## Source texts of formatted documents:
****************************************

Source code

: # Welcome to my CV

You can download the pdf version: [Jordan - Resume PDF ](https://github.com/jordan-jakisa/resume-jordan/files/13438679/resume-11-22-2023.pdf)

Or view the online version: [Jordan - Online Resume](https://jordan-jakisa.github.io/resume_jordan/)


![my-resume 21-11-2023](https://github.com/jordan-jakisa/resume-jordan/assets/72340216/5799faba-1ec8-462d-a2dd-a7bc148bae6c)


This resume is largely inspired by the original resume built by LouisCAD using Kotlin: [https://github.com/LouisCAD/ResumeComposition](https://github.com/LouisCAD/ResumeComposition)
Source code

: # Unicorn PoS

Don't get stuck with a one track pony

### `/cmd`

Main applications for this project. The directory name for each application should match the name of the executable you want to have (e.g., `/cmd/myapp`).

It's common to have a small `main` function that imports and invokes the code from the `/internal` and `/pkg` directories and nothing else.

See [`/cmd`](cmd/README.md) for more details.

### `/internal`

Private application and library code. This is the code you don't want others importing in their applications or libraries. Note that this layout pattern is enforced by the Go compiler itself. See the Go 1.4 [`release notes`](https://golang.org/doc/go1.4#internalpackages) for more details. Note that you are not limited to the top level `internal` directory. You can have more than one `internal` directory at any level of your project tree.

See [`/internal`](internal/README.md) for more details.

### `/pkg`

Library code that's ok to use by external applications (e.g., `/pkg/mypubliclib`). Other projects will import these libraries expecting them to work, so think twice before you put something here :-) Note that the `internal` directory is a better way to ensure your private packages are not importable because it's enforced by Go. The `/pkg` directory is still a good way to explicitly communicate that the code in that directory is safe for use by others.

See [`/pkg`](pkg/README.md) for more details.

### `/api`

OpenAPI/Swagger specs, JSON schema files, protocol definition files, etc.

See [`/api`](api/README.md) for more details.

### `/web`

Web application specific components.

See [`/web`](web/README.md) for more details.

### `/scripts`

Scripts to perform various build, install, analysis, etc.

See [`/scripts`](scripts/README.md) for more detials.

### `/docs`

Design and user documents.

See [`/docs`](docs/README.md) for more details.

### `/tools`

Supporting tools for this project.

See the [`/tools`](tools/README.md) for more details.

****************************************

## WHAT YOU HAVE TO DO:
Within the data above, find the lines that contain the word "docs" and copy each of them.

## EXERCISE ANSWER:
### `/docs`
See [`/docs`](docs/README.md) for more details.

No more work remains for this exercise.